It's easy to take the awesome power of television for granted these days — with hundreds of channels, DVRs, and online TV viewing. But only 50 years ago, TV changed the face of American culture, delivering two of U.S. history's most significant moments: President John F. Kennedy's assassination (Nov. 22, 1963) and the Beatles performance on "The Ed Sullivan Show" 80 days later (Feb. 9, 1964).
At this year's Emmy Awards, six-time Emmy nominee Don Cheadle ("House of Lies") will present a special tribute to the TV milestones of 1963. It will explore the ties between JFK's assassination and the Beatles performance, which are often linked in the patchwork of the '60s.
Post-tribute, six-time Grammy Award-winning artist Carrie Underwood will honor the era's music with a performance.
Other memorable TV moments from 1963 include Americans opting for TV news over newspapers for the first time, network newscasts expanding from 15 to 30 minutes, and the FCC approving at-home remote controls.

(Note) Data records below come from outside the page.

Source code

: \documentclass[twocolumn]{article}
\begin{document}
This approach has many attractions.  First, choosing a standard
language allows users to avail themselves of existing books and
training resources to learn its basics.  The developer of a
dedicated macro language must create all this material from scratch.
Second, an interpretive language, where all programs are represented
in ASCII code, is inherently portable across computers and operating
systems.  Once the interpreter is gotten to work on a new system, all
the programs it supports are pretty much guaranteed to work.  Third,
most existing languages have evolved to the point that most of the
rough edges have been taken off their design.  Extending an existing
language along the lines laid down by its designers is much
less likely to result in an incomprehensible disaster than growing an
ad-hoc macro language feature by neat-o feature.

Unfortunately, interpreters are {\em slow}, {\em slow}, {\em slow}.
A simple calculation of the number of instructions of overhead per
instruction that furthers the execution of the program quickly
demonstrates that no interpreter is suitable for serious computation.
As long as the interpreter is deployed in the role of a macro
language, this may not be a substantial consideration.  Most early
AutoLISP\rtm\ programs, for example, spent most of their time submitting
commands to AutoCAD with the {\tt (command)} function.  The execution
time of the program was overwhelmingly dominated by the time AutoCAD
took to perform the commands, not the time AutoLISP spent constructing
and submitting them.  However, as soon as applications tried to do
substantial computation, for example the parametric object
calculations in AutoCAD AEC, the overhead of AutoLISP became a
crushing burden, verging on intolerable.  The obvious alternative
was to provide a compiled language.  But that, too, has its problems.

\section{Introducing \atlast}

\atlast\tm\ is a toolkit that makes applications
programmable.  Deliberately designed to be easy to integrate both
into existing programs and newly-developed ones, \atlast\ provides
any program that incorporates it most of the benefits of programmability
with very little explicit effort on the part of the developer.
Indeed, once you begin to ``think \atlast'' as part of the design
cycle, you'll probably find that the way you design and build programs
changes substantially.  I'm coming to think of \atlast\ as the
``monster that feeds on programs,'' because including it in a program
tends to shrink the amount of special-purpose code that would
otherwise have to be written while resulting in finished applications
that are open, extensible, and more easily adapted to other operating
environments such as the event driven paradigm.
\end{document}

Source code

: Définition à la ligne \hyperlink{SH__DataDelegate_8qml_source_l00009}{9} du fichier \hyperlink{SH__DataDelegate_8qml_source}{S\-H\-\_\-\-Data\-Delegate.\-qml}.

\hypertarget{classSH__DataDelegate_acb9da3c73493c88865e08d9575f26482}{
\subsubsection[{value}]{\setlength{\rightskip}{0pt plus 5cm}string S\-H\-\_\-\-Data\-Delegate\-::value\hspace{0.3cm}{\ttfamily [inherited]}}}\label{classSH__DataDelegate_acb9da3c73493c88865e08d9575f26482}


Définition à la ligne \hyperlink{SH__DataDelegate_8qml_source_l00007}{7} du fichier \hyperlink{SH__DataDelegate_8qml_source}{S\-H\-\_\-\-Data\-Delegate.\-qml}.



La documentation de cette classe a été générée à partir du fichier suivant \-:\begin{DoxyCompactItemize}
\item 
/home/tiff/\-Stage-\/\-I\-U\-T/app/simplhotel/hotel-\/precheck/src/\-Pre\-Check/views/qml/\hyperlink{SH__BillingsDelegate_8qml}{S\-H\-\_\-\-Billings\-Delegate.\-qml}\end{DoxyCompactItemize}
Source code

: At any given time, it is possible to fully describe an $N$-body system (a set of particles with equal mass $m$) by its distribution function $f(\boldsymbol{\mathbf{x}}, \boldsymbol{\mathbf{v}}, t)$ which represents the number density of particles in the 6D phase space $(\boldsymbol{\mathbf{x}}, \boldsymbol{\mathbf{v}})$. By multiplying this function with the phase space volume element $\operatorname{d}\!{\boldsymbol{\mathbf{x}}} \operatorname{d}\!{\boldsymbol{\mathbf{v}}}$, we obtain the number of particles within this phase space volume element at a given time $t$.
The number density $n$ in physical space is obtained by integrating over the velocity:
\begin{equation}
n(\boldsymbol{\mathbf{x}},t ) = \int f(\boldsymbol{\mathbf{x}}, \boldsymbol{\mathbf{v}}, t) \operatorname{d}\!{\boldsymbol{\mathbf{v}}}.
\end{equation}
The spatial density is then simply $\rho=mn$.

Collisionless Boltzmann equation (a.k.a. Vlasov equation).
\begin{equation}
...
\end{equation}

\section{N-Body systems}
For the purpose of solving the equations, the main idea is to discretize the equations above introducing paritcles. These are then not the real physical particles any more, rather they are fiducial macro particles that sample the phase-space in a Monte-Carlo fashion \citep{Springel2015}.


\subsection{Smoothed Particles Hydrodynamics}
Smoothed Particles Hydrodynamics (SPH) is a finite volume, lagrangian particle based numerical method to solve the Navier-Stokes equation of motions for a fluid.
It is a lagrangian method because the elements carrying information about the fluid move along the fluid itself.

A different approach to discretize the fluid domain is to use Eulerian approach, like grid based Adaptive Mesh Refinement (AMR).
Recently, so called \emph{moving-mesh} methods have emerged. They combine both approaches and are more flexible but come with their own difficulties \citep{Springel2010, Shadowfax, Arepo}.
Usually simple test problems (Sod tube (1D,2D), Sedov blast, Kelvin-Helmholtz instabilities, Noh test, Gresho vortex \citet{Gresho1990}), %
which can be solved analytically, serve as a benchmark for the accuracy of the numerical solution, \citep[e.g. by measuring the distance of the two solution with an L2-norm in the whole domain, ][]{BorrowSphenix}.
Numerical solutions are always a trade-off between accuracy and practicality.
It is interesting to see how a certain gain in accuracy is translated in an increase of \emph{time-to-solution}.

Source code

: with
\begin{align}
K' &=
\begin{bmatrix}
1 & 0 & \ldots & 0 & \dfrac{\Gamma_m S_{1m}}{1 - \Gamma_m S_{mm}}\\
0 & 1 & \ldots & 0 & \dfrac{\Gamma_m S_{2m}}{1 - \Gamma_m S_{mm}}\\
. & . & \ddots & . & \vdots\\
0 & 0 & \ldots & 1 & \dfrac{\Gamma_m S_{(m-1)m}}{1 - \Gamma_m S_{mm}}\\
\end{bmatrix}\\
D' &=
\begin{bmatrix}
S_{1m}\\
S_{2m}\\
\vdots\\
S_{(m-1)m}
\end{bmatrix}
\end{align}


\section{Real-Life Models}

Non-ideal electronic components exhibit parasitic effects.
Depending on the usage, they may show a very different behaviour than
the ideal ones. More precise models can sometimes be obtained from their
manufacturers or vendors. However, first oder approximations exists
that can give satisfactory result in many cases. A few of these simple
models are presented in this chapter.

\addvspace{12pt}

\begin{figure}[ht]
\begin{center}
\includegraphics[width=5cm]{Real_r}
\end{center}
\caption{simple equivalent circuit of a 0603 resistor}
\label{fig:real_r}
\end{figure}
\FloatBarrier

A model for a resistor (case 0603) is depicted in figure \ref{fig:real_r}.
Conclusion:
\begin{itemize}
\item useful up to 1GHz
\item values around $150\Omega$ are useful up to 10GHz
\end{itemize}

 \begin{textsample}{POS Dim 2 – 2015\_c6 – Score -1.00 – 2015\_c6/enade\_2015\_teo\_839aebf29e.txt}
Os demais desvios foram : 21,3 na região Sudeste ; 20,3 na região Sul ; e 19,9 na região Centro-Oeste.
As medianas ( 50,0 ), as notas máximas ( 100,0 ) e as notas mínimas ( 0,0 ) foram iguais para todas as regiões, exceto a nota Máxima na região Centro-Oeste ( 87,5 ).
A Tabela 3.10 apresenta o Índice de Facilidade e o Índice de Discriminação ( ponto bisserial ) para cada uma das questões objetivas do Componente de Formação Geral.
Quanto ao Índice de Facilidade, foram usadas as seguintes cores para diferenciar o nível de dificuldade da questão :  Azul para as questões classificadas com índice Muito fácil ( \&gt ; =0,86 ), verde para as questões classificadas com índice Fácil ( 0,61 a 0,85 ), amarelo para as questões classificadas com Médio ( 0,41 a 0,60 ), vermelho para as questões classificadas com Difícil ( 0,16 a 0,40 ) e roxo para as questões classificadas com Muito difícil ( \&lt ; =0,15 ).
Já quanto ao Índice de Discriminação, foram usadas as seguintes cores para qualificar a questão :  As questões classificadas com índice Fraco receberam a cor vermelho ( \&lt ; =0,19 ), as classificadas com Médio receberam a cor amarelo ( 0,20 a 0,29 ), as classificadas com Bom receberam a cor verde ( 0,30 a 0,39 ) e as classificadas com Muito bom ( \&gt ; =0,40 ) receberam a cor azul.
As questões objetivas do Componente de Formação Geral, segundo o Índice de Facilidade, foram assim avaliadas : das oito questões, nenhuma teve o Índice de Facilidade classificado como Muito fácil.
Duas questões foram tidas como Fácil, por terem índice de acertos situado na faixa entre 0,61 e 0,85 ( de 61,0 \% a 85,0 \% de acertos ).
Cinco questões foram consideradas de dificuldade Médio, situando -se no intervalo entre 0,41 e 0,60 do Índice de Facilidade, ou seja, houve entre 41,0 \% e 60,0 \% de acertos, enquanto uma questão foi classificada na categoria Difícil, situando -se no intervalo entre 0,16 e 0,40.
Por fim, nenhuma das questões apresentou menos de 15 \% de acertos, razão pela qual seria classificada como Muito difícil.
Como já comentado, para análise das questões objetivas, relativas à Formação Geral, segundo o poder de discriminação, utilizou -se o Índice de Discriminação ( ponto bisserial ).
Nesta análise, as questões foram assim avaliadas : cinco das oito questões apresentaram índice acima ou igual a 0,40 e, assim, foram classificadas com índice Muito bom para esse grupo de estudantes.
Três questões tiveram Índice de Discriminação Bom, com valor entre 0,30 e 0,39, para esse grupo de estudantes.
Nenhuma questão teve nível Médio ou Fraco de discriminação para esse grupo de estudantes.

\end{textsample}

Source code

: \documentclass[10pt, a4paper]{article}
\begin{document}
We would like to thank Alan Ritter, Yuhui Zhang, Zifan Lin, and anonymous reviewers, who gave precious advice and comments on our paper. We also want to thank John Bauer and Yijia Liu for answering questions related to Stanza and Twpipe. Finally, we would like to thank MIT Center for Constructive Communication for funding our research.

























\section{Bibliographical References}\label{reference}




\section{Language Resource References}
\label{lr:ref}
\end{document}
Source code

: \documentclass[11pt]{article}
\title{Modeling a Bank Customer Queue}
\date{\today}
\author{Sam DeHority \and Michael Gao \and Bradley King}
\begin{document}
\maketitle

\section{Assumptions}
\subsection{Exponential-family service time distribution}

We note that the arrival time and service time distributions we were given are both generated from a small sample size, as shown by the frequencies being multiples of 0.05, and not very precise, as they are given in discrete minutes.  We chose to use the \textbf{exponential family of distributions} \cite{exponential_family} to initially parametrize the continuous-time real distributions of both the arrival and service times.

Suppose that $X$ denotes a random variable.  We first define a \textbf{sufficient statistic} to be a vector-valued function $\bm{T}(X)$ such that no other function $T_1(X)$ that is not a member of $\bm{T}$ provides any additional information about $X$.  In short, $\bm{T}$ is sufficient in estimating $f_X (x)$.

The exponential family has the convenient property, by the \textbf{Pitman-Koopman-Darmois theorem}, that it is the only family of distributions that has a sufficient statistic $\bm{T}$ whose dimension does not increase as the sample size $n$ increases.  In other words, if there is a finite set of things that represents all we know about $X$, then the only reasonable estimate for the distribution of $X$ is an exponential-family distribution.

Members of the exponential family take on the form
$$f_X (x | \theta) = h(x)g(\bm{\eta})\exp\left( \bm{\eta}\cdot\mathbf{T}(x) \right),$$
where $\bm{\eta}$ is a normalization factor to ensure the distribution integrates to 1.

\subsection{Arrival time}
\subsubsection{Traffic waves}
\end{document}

"To have an opportunity to look back at a time that represented television's finest hour in a program that celebrates so many of this year's achievements is what makes the Emmys special," said Executive Producer Ken Ehrlich. "We are certain that viewers will enjoy this special tribute."
The 65th Primetime Emmy Awards will air from the Nokia Theatre LA Live on Sunday, Sept. 22 at 8 p.m. on CBS.